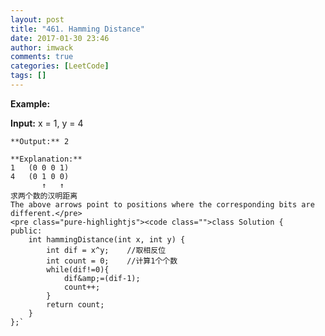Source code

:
 ```yaml
---
layout: post
title: "461. Hamming Distance"
date: 2017-01-30 23:46
author: imwack
comments: true
categories: [LeetCode]
tags: []
---
```

**Example:**


**Input:** x = 1, y = 4
    
    **Output:** 2
    
    **Explanation:**
    1   (0 0 0 1)
    4   (0 1 0 0)
           ↑   ↑
    求两个数的汉明距离
    The above arrows point to positions where the corresponding bits are different.</pre>
    <pre class="pure-highlightjs"><code class="">class Solution {
    public:
        int hammingDistance(int x, int y) {
            int dif = x^y;    //取相反位
            int count = 0;    //计算1个个数
            while(dif!=0){
                dif&amp;=(dif-1);
                count++;
            }
            return count;
        }
    };`

&nbsp;
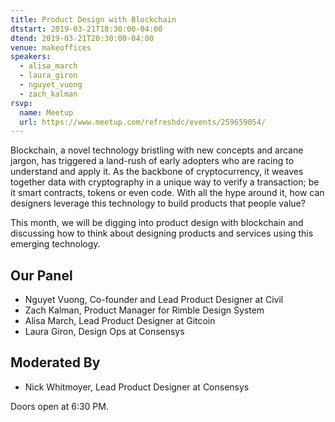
 ```yaml
---
title: Product Design with Blockchain
dtstart: 2019-03-21T18:30:00-04:00
dtend: 2019-03-21T20:30:00-04:00
venue: makeoffices
speakers:
  - alisa_march
  - laura_giron
  - nguyet_vuong
  - zach_kalman
rsvp:
  name: Meetup
  url: https://www.meetup.com/refreshdc/events/259659054/
---
```


Blockchain, a novel technology bristling with new concepts and arcane jargon, has triggered a land-rush of early adopters who are racing to understand and apply it. As the backbone of cryptocurrency, it weaves together data with cryptography in a unique way to verify a transaction; be it smart contracts, tokens or even code. With all the hype around it, how can designers leverage this technology to build products that people value?

This month, we will be digging into product design with blockchain and discussing how to think about designing products and services using this emerging technology.

## Our Panel

- Nguyet Vuong, Co-founder and Lead Product Designer at Civil
- Zach Kalman, Product Manager for Rimble Design System
- Alisa March, Lead Product Designer at Gitcoin
- Laura Giron, Design Ops at Consensys

## Moderated By

- Nick Whitmoyer, Lead Product Designer at Consensys

Doors open at 6:30 PM.
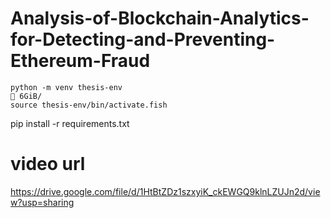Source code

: # Analysis-of-Blockchain-Analytics-for-Detecting-and-Preventing-Ethereum-Fraud

```
python -m venv thesis-env                                                                                  6GiB/
source thesis-env/bin/activate.fish
```

pip install -r requirements.txt


# video url
https://drive.google.com/file/d/1HtBtZDz1szxyiK_ckEWGQ9klnLZUJn2d/view?usp=sharing
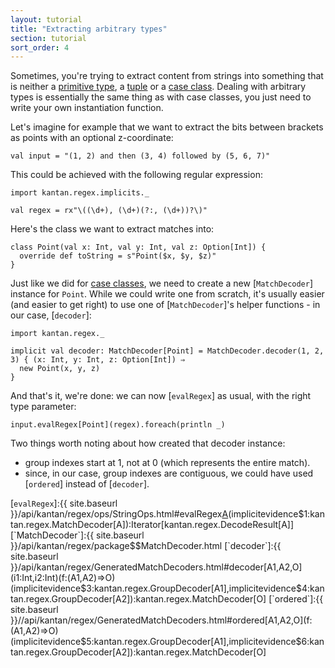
 ```yaml
---
layout: tutorial
title: "Extracting arbitrary types"
section: tutorial
sort_order: 4
---
```

Sometimes, you're trying to extract content from strings into something that is neither a
[primitive type](primitive_types.html), a [tuple](tuples.html) or a [case class](case_classes.html). Dealing with
arbitrary types is essentially the same thing as with case classes, you just need to write your own instantiation
function.

Let's imagine for example that we want to extract the bits between brackets as points with an optional z-coordinate:

```tut:silent
val input = "(1, 2) and then (3, 4) followed by (5, 6, 7)"
```

This could be achieved with the following regular expression:

```tut:silent
import kantan.regex.implicits._

val regex = rx"\((\d+), (\d+)(?:, (\d+))?\)"
```

Here's the class we want to extract matches into:

```tut:silent
class Point(val x: Int, val y: Int, val z: Option[Int]) {
  override def toString = s"Point($x, $y, $z)"
}
```

Just like we did for [case classes](case_classes.html), we need to create a new [`MatchDecoder`] instance for `Point`.
While we could write one from scratch, it's usually easier (and easier to get right) to use one of [`MatchDecoder`]'s
helper functions - in our case, [`decoder`]:

```tut:silent
import kantan.regex._

implicit val decoder: MatchDecoder[Point] = MatchDecoder.decoder(1, 2, 3) { (x: Int, y: Int, z: Option[Int]) ⇒
  new Point(x, y, z)
}
```

And that's it, we're done: we can now [`evalRegex`] as usual, with the right type parameter:

```tut
input.evalRegex[Point](regex).foreach(println _)
```

Two things worth noting about how created that decoder instance:

* group indexes start at 1, not at 0 (which represents the entire match).
* since, in our case, group indexes are contiguous, we could have used [`ordered`] instead of [`decoder`].

[`evalRegex`]:{{ site.baseurl }}/api/kantan/regex/ops/StringOps.html#evalRegex[A](p:kantan.regex.Pattern)(implicitevidence$1:kantan.regex.MatchDecoder[A]):Iterator[kantan.regex.DecodeResult[A]]
[`MatchDecoder`]:{{ site.baseurl }}/api/kantan/regex/package$$MatchDecoder.html
[`decoder`]:{{ site.baseurl }}/api/kantan/regex/GeneratedMatchDecoders.html#decoder[A1,A2,O](i1:Int,i2:Int)(f:(A1,A2)=>O)(implicitevidence$3:kantan.regex.GroupDecoder[A1],implicitevidence$4:kantan.regex.GroupDecoder[A2]):kantan.regex.MatchDecoder[O]
[`ordered`]:{{ site.baseurl }}//api/kantan/regex/GeneratedMatchDecoders.html#ordered[A1,A2,O](f:(A1,A2)=>O)(implicitevidence$5:kantan.regex.GroupDecoder[A1],implicitevidence$6:kantan.regex.GroupDecoder[A2]):kantan.regex.MatchDecoder[O]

== Problem details ==
Among the entries above, the line containing "This month, we", the line containing "- Alisa March, Lead", and all lines between them are to be restated word for word; nothing else belongs in the reply.

== Result of this task ==
This month, we will be digging into product design with blockchain and discussing how to think about designing products and services using this emerging technology.

## Our Panel

- Nguyet Vuong, Co-founder and Lead Product Designer at Civil
- Zach Kalman, Product Manager for Rimble Design System
- Alisa March, Lead Product Designer at Gitcoin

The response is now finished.